Ti-Zr-V non evaporable getter films : from development to large scale production for the Large Hadron Collider
Paolo Chiggiato, CERN
Salle 101 (LAL)
Non-evaporable getter (NEG) alloys after dissolution of their native oxide layer into the bulk are able to pump most of the gases present in ultra-high vacuum systems. The dissolution process, commonly called activation, is obtained by heating in vacuum. NEG materials can be sputter-deposited as a thin film on the inner wall of a vacuum chamber, transforming it from a source of gas into an effective pump. The most significant advance in the development of NEG films was the discovery of a very low activation temperature (180°C for 24 h heating) in a large range of compositions of the Ti-Zr-V system. This favourable property was correlated with nanometric grain size of the film (about 3 to 5 nm).
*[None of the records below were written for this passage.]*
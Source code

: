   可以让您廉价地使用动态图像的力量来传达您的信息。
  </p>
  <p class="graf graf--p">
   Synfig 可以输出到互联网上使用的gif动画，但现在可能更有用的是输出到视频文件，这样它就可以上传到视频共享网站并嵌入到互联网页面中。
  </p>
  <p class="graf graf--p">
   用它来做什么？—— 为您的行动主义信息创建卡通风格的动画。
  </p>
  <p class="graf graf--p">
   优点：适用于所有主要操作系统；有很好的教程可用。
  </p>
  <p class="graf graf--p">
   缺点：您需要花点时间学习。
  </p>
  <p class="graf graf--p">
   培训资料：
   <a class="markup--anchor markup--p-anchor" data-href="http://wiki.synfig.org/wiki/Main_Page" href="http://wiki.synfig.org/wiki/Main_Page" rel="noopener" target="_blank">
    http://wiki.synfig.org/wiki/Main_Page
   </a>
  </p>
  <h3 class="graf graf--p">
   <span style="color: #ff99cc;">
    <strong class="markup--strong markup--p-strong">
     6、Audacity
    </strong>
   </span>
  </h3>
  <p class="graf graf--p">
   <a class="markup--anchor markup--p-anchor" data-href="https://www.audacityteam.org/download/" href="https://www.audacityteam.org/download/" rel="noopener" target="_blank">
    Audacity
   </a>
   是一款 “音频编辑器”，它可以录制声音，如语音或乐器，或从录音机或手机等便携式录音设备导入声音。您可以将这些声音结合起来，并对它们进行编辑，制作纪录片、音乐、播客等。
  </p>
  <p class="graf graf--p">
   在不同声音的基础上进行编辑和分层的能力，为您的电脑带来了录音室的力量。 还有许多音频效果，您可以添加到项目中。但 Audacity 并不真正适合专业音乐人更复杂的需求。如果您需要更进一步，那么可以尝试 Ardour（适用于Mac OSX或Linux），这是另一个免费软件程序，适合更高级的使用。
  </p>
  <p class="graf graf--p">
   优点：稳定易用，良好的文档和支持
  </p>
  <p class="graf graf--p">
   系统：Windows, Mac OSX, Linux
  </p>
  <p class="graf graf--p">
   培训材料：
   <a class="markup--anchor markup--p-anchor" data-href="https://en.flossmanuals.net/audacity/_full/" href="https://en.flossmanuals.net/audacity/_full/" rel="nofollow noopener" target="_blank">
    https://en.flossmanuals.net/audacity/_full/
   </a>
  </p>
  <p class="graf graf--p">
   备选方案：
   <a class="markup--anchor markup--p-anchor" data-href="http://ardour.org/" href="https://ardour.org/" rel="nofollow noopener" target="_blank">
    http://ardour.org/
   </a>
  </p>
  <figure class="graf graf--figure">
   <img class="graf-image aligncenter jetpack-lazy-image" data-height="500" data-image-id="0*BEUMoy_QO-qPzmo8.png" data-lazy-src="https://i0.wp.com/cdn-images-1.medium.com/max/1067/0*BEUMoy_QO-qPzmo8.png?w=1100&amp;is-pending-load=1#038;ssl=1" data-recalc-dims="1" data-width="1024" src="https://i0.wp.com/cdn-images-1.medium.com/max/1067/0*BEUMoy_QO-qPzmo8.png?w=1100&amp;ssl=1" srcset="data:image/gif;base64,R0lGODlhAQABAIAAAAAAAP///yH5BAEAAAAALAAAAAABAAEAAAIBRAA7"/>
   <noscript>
In addition to pumping, NEG films lead to reduced induced gas desorption and secondary electron yields. As a consequence, Ti-Zr-V films provide the optimum solution to most of the problems encountered in vacuum systems of modern particle accelerators for high energy physics and for synchrotron radiation facilities. In the near future the most significant benchmark for Ti-Zr-V films will be the Large Hadron Collider (LHC) presently under construction at CERN, where about 6 km of beam pipe are being coated. A dedicated magnetron sputtering facility has been built to cope with the high number of vacuum chambers (about 1200) and the tight production schedule.